My Real Family Circus

Even though every blogger *officially* had to turn in their Thanksgiving report days ago, I’m chronicling mine anyway today because I have finally finally recovered from the exhaustion of the trip, and I don’t want to let it pass by without storing some of the happy memories.

So you can go away now, if you want… I have a hard time believing anyone really enjoys reading about someone else’s thanksgiving nearly a week after it came and went!

Thanksgiving with my family was amazing. The food was all cooked completely from scratch, with ZERO shortcuts. And… the real BFD… My Dad was impressed with my mashed potatoes which were fluffy and melt-in-your-mouth-creamy to perfection… nary a lump. (Since I had to beg him to let me take over this dish this year, much of my pride hung in the balance soooo I was really glad it did not go before a fall!)

It was cute how my little sister experienced the wonder of stuffing this year. She is 14, and I was almost exactly her age when I discovered stuffing and realized, as she did, “WHAT have I been missing all these years?!” My Dad’s from-scratch stuffing was the best part of everything, by far.

My brothers spoiled Will rotten all weekend. Moses lifted him up into the driver’s seat of his Mountaineer and let him “beep beep” for reallll. It was momentous.

Joey, my baby brother, played hide and seek with Will all afternoon when we went to Table Rock State Park (very close to my fam’s house) for a cold picnic by a huge outdoor fire on Saturday.

I hate recycling pics from Instagram, but I want them all here for the sake of memories :).

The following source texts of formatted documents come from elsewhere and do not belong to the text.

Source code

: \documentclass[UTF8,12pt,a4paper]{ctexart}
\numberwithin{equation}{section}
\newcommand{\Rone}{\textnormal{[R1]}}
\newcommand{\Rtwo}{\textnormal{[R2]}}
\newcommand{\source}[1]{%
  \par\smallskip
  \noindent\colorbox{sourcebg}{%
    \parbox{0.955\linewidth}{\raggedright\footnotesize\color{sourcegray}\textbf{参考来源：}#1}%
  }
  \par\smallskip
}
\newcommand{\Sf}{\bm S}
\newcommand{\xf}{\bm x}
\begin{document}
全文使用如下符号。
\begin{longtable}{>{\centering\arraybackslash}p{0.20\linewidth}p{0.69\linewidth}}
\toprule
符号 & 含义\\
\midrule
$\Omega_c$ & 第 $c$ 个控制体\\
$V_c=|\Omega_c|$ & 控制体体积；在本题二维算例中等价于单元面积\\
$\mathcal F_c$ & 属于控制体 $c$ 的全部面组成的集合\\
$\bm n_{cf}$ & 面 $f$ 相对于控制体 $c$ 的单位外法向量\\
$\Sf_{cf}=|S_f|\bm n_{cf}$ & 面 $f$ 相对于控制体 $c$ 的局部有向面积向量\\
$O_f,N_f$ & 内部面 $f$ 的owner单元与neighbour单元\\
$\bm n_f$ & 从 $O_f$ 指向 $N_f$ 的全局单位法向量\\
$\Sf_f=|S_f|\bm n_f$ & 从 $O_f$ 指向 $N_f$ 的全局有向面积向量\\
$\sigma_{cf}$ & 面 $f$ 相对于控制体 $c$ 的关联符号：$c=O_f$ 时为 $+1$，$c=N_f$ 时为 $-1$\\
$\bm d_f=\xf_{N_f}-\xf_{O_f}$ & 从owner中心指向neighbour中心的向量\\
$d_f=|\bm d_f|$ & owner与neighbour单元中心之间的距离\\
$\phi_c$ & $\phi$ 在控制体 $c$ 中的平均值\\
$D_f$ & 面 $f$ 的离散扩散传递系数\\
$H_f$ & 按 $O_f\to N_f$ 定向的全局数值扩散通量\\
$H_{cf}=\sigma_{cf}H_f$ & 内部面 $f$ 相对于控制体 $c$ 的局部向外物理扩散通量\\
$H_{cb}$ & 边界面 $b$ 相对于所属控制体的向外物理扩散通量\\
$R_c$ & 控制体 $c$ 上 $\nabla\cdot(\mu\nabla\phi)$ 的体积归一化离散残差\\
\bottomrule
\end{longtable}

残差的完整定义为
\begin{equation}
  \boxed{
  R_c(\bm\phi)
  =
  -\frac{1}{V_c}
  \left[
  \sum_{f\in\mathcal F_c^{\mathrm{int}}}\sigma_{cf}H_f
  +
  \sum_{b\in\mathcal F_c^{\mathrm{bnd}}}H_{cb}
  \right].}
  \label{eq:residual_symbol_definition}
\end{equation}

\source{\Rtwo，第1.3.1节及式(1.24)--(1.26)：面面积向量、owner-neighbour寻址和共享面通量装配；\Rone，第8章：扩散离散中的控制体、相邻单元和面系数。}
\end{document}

roaring fire. (It was freezing in the mountains on Saturday!)

I am in love with this pic I snapped of Will trying to find “Oh-ey”. It’s so beautiful – something out of “The Snowman” or a Garth Williams illustration.

I love this. Joey has always had a special place in my heart – I was almost 13 when he was born, and as my youngest sibling, he sort of brought out all my mama-instincts. I learned how warm to make the bath water with him, what body part to wipe off first when taking him out of the high chair (hands before face cause boys will grab their face as soon as you wipe it), how to change a diaper in seconds… So many invaluable lessons in loving a little guy that have resurfaced instinctively when I might have felt otherwise overwhelmed with my own baby.

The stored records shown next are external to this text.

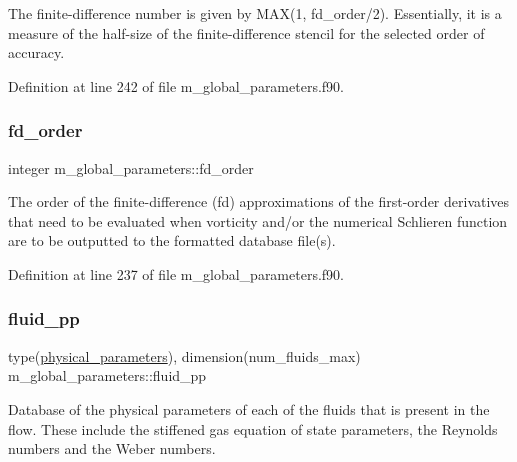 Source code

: The finite-\/difference number is given by M\+AX(1, fd\+\_\+order/2). Essentially, it is a measure of the half-\/size of the finite-\/difference stencil for the selected order of accuracy. 



Definition at line 242 of file m\+\_\+global\+\_\+parameters.\+f90.

\mbox{\label{namespacem__global__parameters_a8892cc67c7d04be4d8e6d02a86e209bc}} 
\subsubsection{\texorpdfstring{fd\+\_\+order}{fd\_order}}
{\footnotesize\ttfamily integer m\+\_\+global\+\_\+parameters\+::fd\+\_\+order}



The order of the finite-\/difference (fd) approximations of the first-\/order derivatives that need to be evaluated when vorticity and/or the numerical Schlieren function are to be outputted to the formatted database file(s). 



Definition at line 237 of file m\+\_\+global\+\_\+parameters.\+f90.

\mbox{\label{namespacem__global__parameters_a7297abec8863ecabf95e24ebdae46a17}} 
\subsubsection{\texorpdfstring{fluid\+\_\+pp}{fluid\_pp}}
{\footnotesize\ttfamily type(\hyperlink{structm__derived__types_1_1physical__parameters}{physical\+\_\+parameters}), dimension(num\+\_\+fluids\+\_\+max) m\+\_\+global\+\_\+parameters\+::fluid\+\_\+pp}



Database of the physical parameters of each of the fluids that is present in the flow. These include the stiffened gas equation of state parameters, the Reynolds numbers and the Weber numbers.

Seeing him be so attentive and sweet to Will is just like a little circle of life to me.

When we get together, my family doesn’t ever just sit around talking or (gasp) watching TV!… We always have crazy, hilarious, memorable adventures. And as a traveling mother who can barely keep track of my tot’s socks, I have grown increasingly grateful that my Dad never relies on us to plan these adventures, but thinks ahead for all of them himself. Such a blessing!

My Dad planned a whole bunch of stuff for us to do – the aforementioned afternoon at Table Rock,
a long leisurely bike ride on the Swamp Rabbit trail in Greenville…

… Which involved a crash , a twisted ankle and a popped tire, and a long walk back (all for one sister lolol)… Will rode along on a carriage behind Jason’s bike and squealed like a banshee when we went downhill.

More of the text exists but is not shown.